La différenciation, et donc l’émergence de l’univers, se serait produite lorsque ce champ s’est effondré en états spécifiques. Strømme souligne que ce processus n’est pas temporel, car le temps n’existait pas encore à ce stade. Il s’agirait plutôt d’un acte créateur intemporel de l’esprit, comparable à l’émergence d’une forme à partir de l’informe.
Cette théorie aborde également le problème de la mesure quantique, qui stipule que la réalité existe en superposition jusqu’à ce qu’une observation la réduise à un état défini, un concept illustré par la célèbre expérience du chat de Schrödinger. Strømme précise que la « pensée universelle » ne doit pas être interprétée comme une pensée intellectuelle personnelle, mais comme une force créatrice sans forme qui reflète le processus métaphysique par lequel l’indifférencié se transforme en forme.
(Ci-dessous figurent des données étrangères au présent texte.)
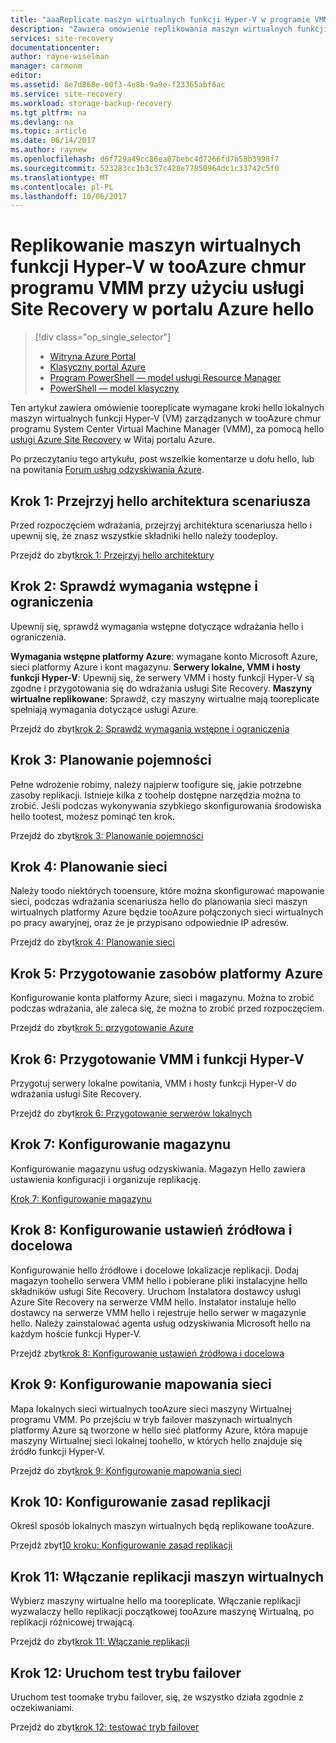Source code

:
 ```yaml
---
title: "aaaReplicate maszyn wirtualnych funkcji Hyper-V w programie VMM chmur tooAzure z usługą Azure Site Recovery | Dokumentacja firmy Microsoft"
description: "Zawiera omówienie replikowania maszyn wirtualnych funkcji Hyper-V w tooAzure chmur programu VMM przy użyciu usługi Azure Site Recovery hello"
services: site-recovery
documentationcenter: 
author: rayne-wiselman
manager: carmonm
editor: 
ms.assetid: 8e7d868e-00f3-4e8b-9a9e-f23365abf6ac
ms.service: site-recovery
ms.workload: storage-backup-recovery
ms.tgt_pltfrm: na
ms.devlang: na
ms.topic: article
ms.date: 06/14/2017
ms.author: raynew
ms.openlocfilehash: d6f729a49cc86ea07bebc4d7266fd7b58b3998f7
ms.sourcegitcommit: 523283cc1b3c37c428e77850964dc1c33742c5f0
ms.translationtype: MT
ms.contentlocale: pl-PL
ms.lasthandoff: 10/06/2017
---
```

# <a name="replicate-hyper-v-virtual-machines-in-vmm-clouds-tooazure-using-site-recovery-in-hello-azure-portal"></a>Replikowanie maszyn wirtualnych funkcji Hyper-V w tooAzure chmur programu VMM przy użyciu usługi Site Recovery w portalu Azure hello
> [!div class="op_single_selector"]
> * [Witryna Azure Portal](site-recovery-vmm-to-azure.md)
> * [Klasyczny portal Azure](site-recovery-vmm-to-azure-classic.md)
> * [Program PowerShell — model usługi Resource Manager](site-recovery-vmm-to-azure-powershell-resource-manager.md)
> * [PowerShell — model klasyczny](site-recovery-deploy-with-powershell.md)


Ten artykuł zawiera omówienie tooreplicate wymagane kroki hello lokalnych maszyn wirtualnych funkcji Hyper-V (VM) zarządzanych w tooAzure chmur programu System Center Virtual Machine Manager (VMM), za pomocą hello [usługi Azure Site Recovery](site-recovery-overview.md) w Witaj portalu Azure.

Po przeczytaniu tego artykułu, post wszelkie komentarze u dołu hello, lub na powitania [Forum usług odzyskiwania Azure](https://social.msdn.microsoft.com/forums/azure/home?forum=hypervrecovmgr).


## <a name="step-1-review-hello-scenario-architecture"></a>Krok 1: Przejrzyj hello architektura scenariusza

Przed rozpoczęciem wdrażania, przejrzyj architektura scenariusza hello i upewnij się, że znasz wszystkie składniki hello należy toodeploy.

Przejdź do zbyt[krok 1: Przejrzyj hello architektury](vmm-to-azure-walkthrough-architecture.md)

## <a name="step-2-review-prerequisites-and-limitations"></a>Krok 2: Sprawdź wymagania wstępne i ograniczenia

Upewnij się, sprawdź wymagania wstępne dotyczące wdrażania hello i ograniczenia.

**Wymagania wstępne platformy Azure**: wymagane konto Microsoft Azure, sieci platformy Azure i kont magazynu.
**Serwery lokalne, VMM i hosty funkcji Hyper-V**: Upewnij się, że serwery VMM i hosty funkcji Hyper-V są zgodne i przygotowania się do wdrażania usługi Site Recovery.
**Maszyny wirtualne replikowane**: Sprawdź, czy maszyny wirtualne mają tooreplicate spełniają wymagania dotyczące usługi Azure.

Przejdź do zbyt[krok 2: Sprawdź wymagania wstępne i ograniczenia](vmm-to-azure-walkthrough-prerequisites.md)

## <a name="step-3-plan-capacity"></a>Krok 3: Planowanie pojemności

Pełne wdrożenie robimy, należy najpierw toofigure się, jakie potrzebne zasoby replikacji. Istnieje kilka z toohelp dostępne narzędzia można to zrobić. Jeśli podczas wykonywania szybkiego skonfigurowania środowiska hello tootest, możesz pominąć ten krok.

Przejdź do zbyt[krok 3: Planowanie pojemności](vmm-to-azure-walkthrough-capacity.md)

## <a name="step-4-plan-networking"></a>Krok 4: Planowanie sieci

Należy toodo niektórych tooensure, które można skonfigurować mapowanie sieci, podczas wdrażania scenariusza hello do planowania sieci maszyn wirtualnych platformy Azure będzie tooAzure połączonych sieci wirtualnych po pracy awaryjnej, oraz że je przypisano odpowiednie IP adresów.

Przejdź do zbyt[krok 4: Planowanie sieci](vmm-to-azure-walkthrough-network.md)


## <a name="step-5-prepare-azure-resources"></a>Krok 5: Przygotowanie zasobów platformy Azure

Konfigurowanie konta platformy Azure, sieci i magazynu. Można to zrobić podczas wdrażania, ale zaleca się, że można to zrobić przed rozpoczęciem.

Przejdź do zbyt[krok 5: przygotowanie Azure](vmm-to-azure-walkthrough-prepare-azure.md)

## <a name="step-6-prepare-vmm-and-hyper-v"></a>Krok 6: Przygotowanie VMM i funkcji Hyper-V

Przygotuj serwery lokalne powitania, VMM i hosty funkcji Hyper-V do wdrażania usługi Site Recovery.

Przejdź do zbyt[krok 6: Przygotowanie serwerów lokalnych](vmm-to-azure-walkthrough-vmm-hyper-v.md)

## <a name="step-7-set-up-a-vault"></a>Krok 7: Konfigurowanie magazynu

Konfigurowanie magazynu usług odzyskiwania. Magazyn Hello zawiera ustawienia konfiguracji i organizuje replikację.

[Krok 7: Konfigurowanie magazynu](vmm-to-azure-walkthrough-create-vault.md)

## <a name="step-8-configure-source-and-target-settings"></a>Krok 8: Konfigurowanie ustawień źródłowa i docelowa

Konfigurowanie hello źródłowe i docelowe lokalizacje replikacji. Dodaj magazyn toohello serwera VMM hello i pobierane pliki instalacyjne hello składników usługi Site Recovery. Uruchom Instalatora dostawcy usługi Azure Site Recovery na serwerze VMM hello. Instalator instaluje hello dostawcy na serwerze VMM hello i rejestruje hello serwer w magazynie hello. Należy zainstalować agenta usług odzyskiwania Microsoft hello na każdym hoście funkcji Hyper-V.

Przejdź zbyt[krok 8: Konfigurowanie ustawień źródłowa i docelowa](vmm-to-azure-walkthrough-source-target.md)

## <a name="step-9-configure-network-mapping"></a>Krok 9: Konfigurowanie mapowania sieci

Mapa lokalnych sieci wirtualnych tooAzure sieci maszyny Wirtualnej programu VMM. Po przejściu w tryb failover maszynach wirtualnych platformy Azure są tworzone w hello sieć platformy Azure, która mapuje maszyny Wirtualnej sieci lokalnej toohello, w których hello znajduje się źródło funkcji Hyper-V.

Przejdź do zbyt[krok 9: Konfigurowanie mapowania sieci](vmm-to-azure-walkthrough-network-mapping.md)


## <a name="step-10-set-up-a-replication-policy"></a>Krok 10: Konfigurowanie zasad replikacji

Określ sposób lokalnych maszyn wirtualnych będą replikowane tooAzure.

Przejdź zbyt[10 kroku: Konfigurowanie zasad replikacji](vmm-to-azure-walkthrough-replication.md)


## <a name="step-11-enable-replication-for-vms"></a>Krok 11: Włączanie replikacji maszyn wirtualnych

Wybierz maszyny wirtualne hello ma tooreplicate. Włączanie replikacji wyzwalaczy hello replikacji początkowej tooAzure maszynę Wirtualną, po replikacji różnicowej trwającą.

Przejdź do zbyt[krok 11: Włączanie replikacji](vmm-to-azure-walkthrough-enable-replication.md)


## <a name="step-12-run-a-test-failover"></a>Krok 12: Uruchom test trybu failover

Uruchom test toomake trybu failover, się, że wszystko działa zgodnie z oczekiwaniami.

Przejdź do zbyt[krok 12: testować tryb failover](vmm-to-azure-walkthrough-test-failover.md)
Les implications de cette théorie sont considérables. Elle ouvre la porte à la possibilité de réévaluer des phénomènes souvent considérés comme pseudoscientifiques, tels que la télépathie, et suggère qu’ils méritent une étude scientifique rigoureuse. Selon Strømme, les capacités psychiques pourraient non seulement être réelles, mais également scientifiquement vérifiables, car toutes les consciences individuelles font partie du même champ et peuvent donc communiquer entre elles, au-delà des contraintes de l’espace et du temps.
« Cela expliquerait pourquoi des phénomènes similaires à la télépathie apparaissent dans différentes cultures et à travers l’histoire, même si les preuves empiriques jusqu’à présent sont controversées et peu concluantes », reconnaît la professeure.
Strømme, dont les recherches portent habituellement sur la nanotechnologie, propose ainsi une théorie radicalement nouvelle sur l’origine de l’univers. Elle s’appuie sur les travaux de figures emblématiques de la physique, telles qu’Einstein, Schrödinger, Heisenberg et Planck, tout en intégrant des concepts issus de diverses traditions religieuses et philosophiques, notamment l’Advaita Vedanta, le bouddhisme, le mysticisme soufi et les réflexions de David Bohm et de Wheeler.
« Les textes des grandes religions décrivent souvent une conscience interconnectée. Ceux qui les ont écrits ont utilisé un langage métaphorique pour exprimer leurs idées sur la nature de la réalité. Les premiers physiciens quantiques, à leur tour, sont parvenus à des idées similaires en utilisant des méthodes scientifiques. »
Maria Strømme, chercheuse à l’Université d’Uppsala
« Il est maintenant temps pour les sciences exactes de commencer sérieusement à explorer cela », conclut Strømme, consciente de l’ironie de sa propre proposition : en tant que scientifique des matériaux, elle a toujours considéré la matière comme fondamentale, alors que, selon son modèle, elle ne serait qu’une manifestation secondaire de la conscience.